If the crisis scatters them, then mutual revaluation and efforts of central banks will bring them down to a few per cent %/year anyway, minus inflation.
And currency risks are not so great as it seems looking at the exchange rate points, and no one invests in currencies for a long period of time (12% per annum, in a high jump and if you are lucky).
If the exchange rate difference is good, even private deposits will be closed by right and wrong, and this will start to move the exchange rates back.
and all the currencies follow a single bundle.
I wonder on what principle the Swedish krona is included?
Why not the Brazilian real, for example? Brazil's GDP is 6 times the GDP of Sweden.
I wonder on what principle the Swedish krona is included?

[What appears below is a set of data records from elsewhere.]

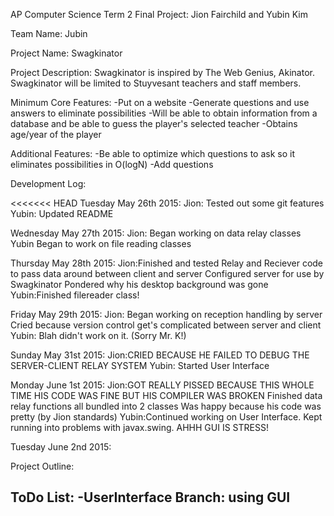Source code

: AP Computer Science Term 2 Final Project: Jion Fairchild and Yubin Kim

Team Name: Jubin

Project Name: Swagkinator

Project Description: Swagkinator is inspired by The Web Genius, Akinator. Swagkinator will be limited to Stuyvesant teachers and staff members.

Minimum Core Features: -Put on a website -Generate questions and use answers to eliminate possibilities -Will be able to obtain information from a database and be able to guess the player's selected teacher -Obtains age/year of the player

Additional Features: -Be able to optimize which questions to ask so it eliminates possibilities in O(logN) -Add questions

Development Log:

<<<<<<< HEAD
Tuesday May 26th 2015: 
  Jion: Tested out some git features
  Yubin: Updated README

Wednesday May 27th 2015:
  Jion: Began working on data relay classes
  Yubin Began to work on file reading classes

Thursday May 28th 2015:
  Jion:Finished and tested Relay and Reciever code to pass data around between client and server
       Configured server for use by Swagkinator
       Pondered why his desktop background was gone
  Yubin:Finished filereader class!

Friday May 29th 2015: 
  Jion: Began working on reception handling by server
  	Cried because version control get's complicated between server and client
  Yubin: Blah didn't work on it. (Sorry Mr. K!)

Sunday May 31st 2015:
  Jion:CRIED BECAUSE HE FAILED TO DEBUG THE SERVER-CLIENT RELAY SYSTEM
  Yubin: Started User Interface

Monday June 1st 2015:
  Jion:GOT REALLY PISSED BECAUSE THIS WHOLE TIME HIS CODE WAS FINE BUT HIS COMPILER WAS BROKEN
       Finished data relay functions all bundled into 2 classes
       Was happy because his code was pretty (by Jion standards)
  Yubin:Continued working on User Interface. Kept running into problems with javax.swing. AHHH GUI IS STRESS! 

Tuesday June 2nd 2015: 

Project Outline: 




ToDo List: 
-UserInterface Branch: using GUI 
-

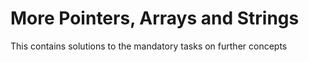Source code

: # More Pointers, Arrays and Strings

This contains solutions to the mandatory tasks on further concepts
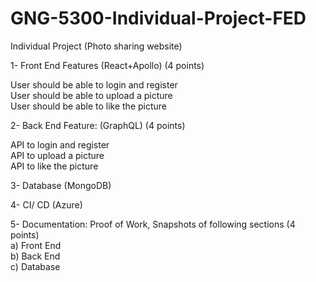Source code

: # GNG-5300-Individual-Project-FED
Individual Project (Photo sharing website)  

 
1- Front End Features (React+Apollo) (4 points)  

User should be able to login and register  
User should be able to upload a picture  
User should be able to like the picture  

2- Back End Feature: (GraphQL) (4 points)  

API to login and register  
API to upload a picture  
API to like the picture  

3- Database (MongoDB)  

4- CI/ CD (Azure)  

5- Documentation: Proof of Work, Snapshots of following sections (4 points)  
a) Front End  
b) Back End  
c) Database  
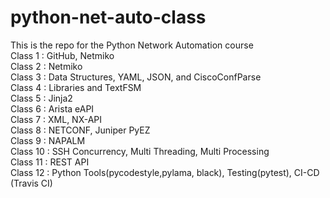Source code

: # python-net-auto-class
This is the repo for the Python Network Automation course  
Class 1 : GitHub, Netmiko  
Class 2 : Netmiko  
Class 3 : Data Structures, YAML, JSON, and CiscoConfParse  
Class 4 : Libraries and TextFSM  
Class 5 : Jinja2  
Class 6 : Arista eAPI  
Class 7 : XML, NX-API  
Class 8 : NETCONF, Juniper PyEZ  
Class 9 : NAPALM  
Class 10 : SSH Concurrency, Multi Threading, Multi Processing  
Class 11 : REST API  
Class 12 : Python Tools(pycodestyle,pylama, black), Testing(pytest), CI-CD (Travis CI)  
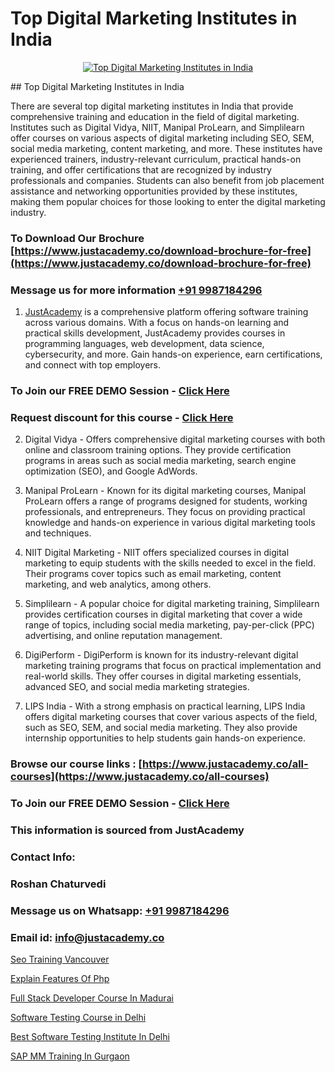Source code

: # Top Digital Marketing Institutes in India

<p align="center">
  <a href="https://justacademy.co/course-detail/digital-marketing">
    <img src="https://justacademy.co/storage2/course_image/1676636720_course_image.webp" alt="Top Digital Marketing Institutes in India">
  </a>
</p>
## Top Digital Marketing Institutes in India

There are several top digital marketing institutes in India that provide comprehensive training and education in the field of digital marketing. Institutes such as Digital Vidya, NIIT, Manipal ProLearn, and Simplilearn offer courses on various aspects of digital marketing including SEO, SEM, social media marketing, content marketing, and more. These institutes have experienced trainers, industry-relevant curriculum, practical hands-on training, and offer certifications that are recognized by industry professionals and companies. Students can also benefit from job placement assistance and networking opportunities provided by these institutes, making them popular choices for those looking to enter the digital marketing industry.
### To Download Our Brochure [https://www.justacademy.co/download-brochure-for-free](https://www.justacademy.co/download-brochure-for-free)
### Message us for more information [+91 9987184296](https://api.whatsapp.com/send?phone=919987184296)

1) [JustAcademy](https://justacademy.co) is a comprehensive platform offering software training across various domains. With a focus on hands-on learning and practical skills development, JustAcademy provides courses in programming languages, web development, data science, cybersecurity, and more. Gain hands-on experience, earn certifications, and connect with top employers.

### To Join our FREE DEMO Session - [Click Here](https://www.justacademy.co/register-for-course-demo/)
### Request discount for this course - [Click Here](https://justacademy.co/contact-us/)

2) Digital Vidya - Offers comprehensive digital marketing courses with both online and classroom training options. They provide certification programs in areas such as social media marketing, search engine optimization (SEO), and Google AdWords.

3) Manipal ProLearn - Known for its digital marketing courses, Manipal ProLearn offers a range of programs designed for students, working professionals, and entrepreneurs. They focus on providing practical knowledge and hands-on experience in various digital marketing tools and techniques.

4) NIIT Digital Marketing - NIIT offers specialized courses in digital marketing to equip students with the skills needed to excel in the field. Their programs cover topics such as email marketing, content marketing, and web analytics, among others.

5) Simplilearn - A popular choice for digital marketing training, Simplilearn provides certification courses in digital marketing that cover a wide range of topics, including social media marketing, pay-per-click (PPC) advertising, and online reputation management.

6) DigiPerform - DigiPerform is known for its industry-relevant digital marketing training programs that focus on practical implementation and real-world skills. They offer courses in digital marketing essentials, advanced SEO, and social media marketing strategies.

7) LIPS India - With a strong emphasis on practical learning, LIPS India offers digital marketing courses that cover various aspects of the field, such as SEO, SEM, and social media marketing. They also provide internship opportunities to help students gain hands-on experience.

### Browse our course links : [https://www.justacademy.co/all-courses](https://www.justacademy.co/all-courses) 
### To Join our FREE DEMO Session - [Click Here](https://www.justacademy.co/register-for-course-demo)


### This information is sourced from JustAcademy
### Contact Info:
### Roshan Chaturvedi
### Message us on Whatsapp: [+91 9987184296](https://api.whatsapp.com/send?phone=919987184296)
### Email id: [info@justacademy.co](mailto:info@justacademy.co)
                
[Seo Training Vancouver](https://www.linkedin.com/pulse/seo-training-vancouver-justacademy-kolkata-ohsse?trackingId=VAjlNWQxrqh8NEBj4POhmg%3D%3D&lipi=urn%3Ali%3Apage%3Ad_flagship3_company_admin%3Bar0CqYRcTQWcPsZzz1T%2BLw%3D%3D)

[Explain Features Of Php](https://www.linkedin.com/pulse/explain-features-php-justacademy-adelaide-4o8le?trackingId=%2BvW%2FTftnWcikJetZqwSIXw%3D%3D&lipi=urn%3Ali%3Apage%3Ad_flagship3_company_admin%3BjDYsWr0aQR2yHBC6CP6BGg%3D%3D)

[Full Stack Developer Course In Madurai](https://medium.com/@shivamja27/full-stack-developer-course-in-madurai-274bdf91898e)

[Software Testing Course in Delhi](https://medium.com/@ranemanish460/software-testing-course-in-delhi-8259136067ec)

[Best Software Testing Institute In Delhi](https://justacademyin.github.io/justacademy/best-software-testing-institute-in-delhi)

[SAP MM Training In Gurgaon](https://justacademyin.github.io/Articles/SAP-MM-Training-In-Gurgaon)

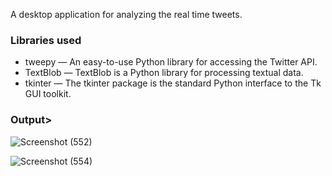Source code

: A desktop application for analyzing the real time tweets.
### Libraries used
* tweepy  — An easy-to-use Python library for accessing the Twitter API.
* TextBlob  — TextBlob is a Python library for processing textual data.
* tkinter  — The tkinter package is the standard Python interface to the Tk GUI toolkit.

### Output>


![Screenshot (552)](https://user-images.githubusercontent.com/60145175/116109890-d9105000-a6d2-11eb-9165-1e4fe0187996.png)



![Screenshot (554)](https://user-images.githubusercontent.com/60145175/116109916-dd3c6d80-a6d2-11eb-9eba-8d12b3bd2c15.png)


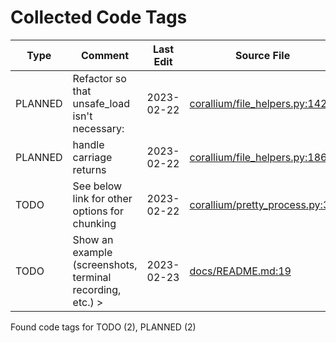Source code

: # Collected Code Tags

| Type    | Comment                                                   | Last Edit  | Source File                                                                                                                                            |
|---------|-----------------------------------------------------------|------------|--------------------------------------------------------------------------------------------------------------------------------------------------------|
| PLANNED | Refactor so that unsafe_load isn't necessary:             | 2023-02-22 | [corallium/file_helpers.py:142](https://github.com/KyleKing/corallium/blame/049293ebd7216e80f2efe7026e853a3d3e6c2c1e/corallium/file_helpers.py#L145)   |
| PLANNED | handle carriage returns                                   | 2023-02-22 | [corallium/file_helpers.py:186](https://github.com/KyleKing/corallium/blame/049293ebd7216e80f2efe7026e853a3d3e6c2c1e/corallium/file_helpers.py#L189)   |
| TODO    | See below link for other options for chunking             | 2023-02-22 | [corallium/pretty_process.py:32](https://github.com/KyleKing/corallium/blame/049293ebd7216e80f2efe7026e853a3d3e6c2c1e/corallium/pretty_process.py#L39) |
| TODO    | Show an example (screenshots, terminal recording, etc.) > | 2023-02-23 | [docs/README.md:19](https://github.com/KyleKing/corallium/blame/158918be40ff51ab2f5b12bfdd103144f6b739e5/docs/README.md#L19)                           |

Found code tags for TODO (2), PLANNED (2)

<!-- calcipy_skip_tags -->
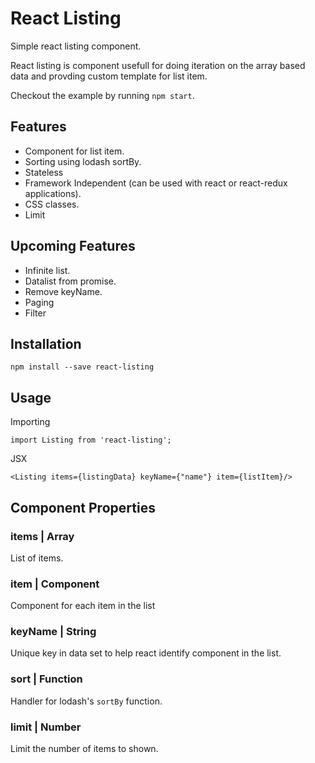 # React Listing
Simple react listing component.

React listing is component usefull for doing iteration on the array based data and provding custom template for list item. 

Checkout the example by running `npm start`. 

## Features 
* Component for list item.
* Sorting using lodash sortBy.
* Stateless
* Framework Independent (can be used with react or react-redux applications).
* CSS classes.
* Limit

## Upcoming Features
* Infinite list.
* Datalist from promise.
* Remove keyName.
* Paging
* Filter

## Installation

`npm install --save react-listing`

## Usage 

Importing

`
 import Listing from 'react-listing';
`

JSX 

`
  <Listing items={listingData} keyName={"name"} item={listItem}/>
`


## Component Properties

### items | Array

List of items. 

### item | Component

Component for each item in the list

### keyName | String

Unique key in data set to help react identify component in the list.

### sort | Function

Handler for lodash's `sortBy` function. 

### limit | Number
Limit the number of items to shown.


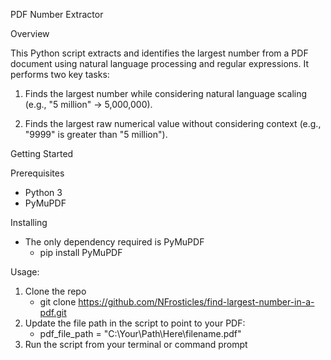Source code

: PDF Number Extractor

Overview

This Python script extracts and identifies the largest number from a PDF document using natural language processing and regular expressions. It performs two key tasks:

1) Finds the largest number while considering natural language scaling (e.g., "5 million" → 5,000,000).

2) Finds the largest raw numerical value without considering context (e.g., "9999" is greater than "5 million").

Getting Started

Prerequisites
* Python 3 
* PyMuPDF 

Installing 
* The only dependency required is PyMuPDF
  * pip install PyMuPDF

Usage: 
1) Clone the repo
   * git clone https://github.com/NFrosticles/find-largest-number-in-a-pdf.git
2) Update the file path in the script to point to your PDF:
   * pdf_file_path = "C:\\Your\\Path\\Here\\filename.pdf"
3) Run the script from your terminal or command prompt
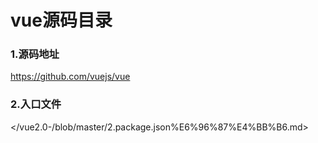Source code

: # vue源码目录 #
### 1.源码地址 ###
<https://github.com/vuejs/vue>
### 2.入口文件 ###
</vue2.0-/blob/master/2.package.json%E6%96%87%E4%BB%B6.md>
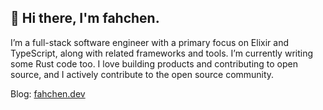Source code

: ## 👋 Hi there, I'm fahchen.

I’m a full-stack software engineer with a primary focus on Elixir and TypeScript, along with related frameworks and tools. I’m currently writing some Rust code too. I love building products and contributing to open source, and I actively contribute to the open source community.

Blog: [fahchen.dev](https://fahchen.dev)
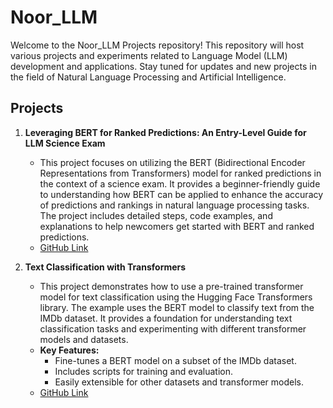 # Noor_LLM

Welcome to the Noor_LLM Projects repository! This repository will host various projects and experiments related to Language Model (LLM) development and applications. Stay tuned for updates and new projects in the field of Natural Language Processing and Artificial Intelligence.

## Projects

1. **Leveraging BERT for Ranked Predictions: An Entry-Level Guide for LLM Science Exam**
   - This project focuses on utilizing the BERT (Bidirectional Encoder Representations from Transformers) model for ranked predictions in the context of a science exam. It provides a beginner-friendly guide to understanding how BERT can be applied to enhance the accuracy of predictions and rankings in natural language processing tasks. The project includes detailed steps, code examples, and explanations to help newcomers get started with BERT and ranked predictions.
   - [GitHub Link](https://github.com/noorcs39/BERT-for-Ranked-Predictions)

2. **Text Classification with Transformers**
   - This project demonstrates how to use a pre-trained transformer model for text classification using the Hugging Face Transformers library. The example uses the BERT model to classify text from the IMDb dataset. It provides a foundation for understanding text classification tasks and experimenting with different transformer models and datasets.
   - **Key Features:**
     - Fine-tunes a BERT model on a subset of the IMDb dataset.
     - Includes scripts for training and evaluation.
     - Easily extensible for other datasets and transformer models.
   - [GitHub Link](https://github.com/yourusername/transformers-text-classification)  <!-- Replace with actual link once created -->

Why not the Brazilian real, for example? Brazil's GDP is 6 times the GDP of Sweden.
I wonder on what principle the Swedish krona is included?
Why not the Brazilian real, for example? Brazil's GDP is 6 times the GDP of Sweden.
The Swedish krona is the reserve currency of the EC and is part of the EURX euro index, a good reason to see it.
By the way about indices - scary fractional degrees that scare some people, on the presented graph is just a coeff.at the usual weighted average.
...
Meaning cumulativestop loss as a% of depo, not a specific price stop.
Tried it. Drains...
Now it is clear where the averaging comes from in this pond)))))
Although, to be fair, I checked superficially. It is possible to add a currency strength indicator filter: for example, when on the senior TF two currencies are at the very top, meaning the strength that will not allow either of them to quickly disperse (as an assumption).
If not by quality, then by quantity. And then optimise the divergence threshold. Anyway, I'll put it in the queue
Patriotic:
from this, by the way - you can look at ruble vs kiwi and other flatnesses based on this.
and I suspect that's a possibility from the yuan and gold weighing against the pound. Because I don't know of any direct strong links between the economies of Russia and New Zealand.
But the obvious links are China (both close to each other), Australian gold, and the pound and the ruble are two acrobat brothers with a very deep relationship:-).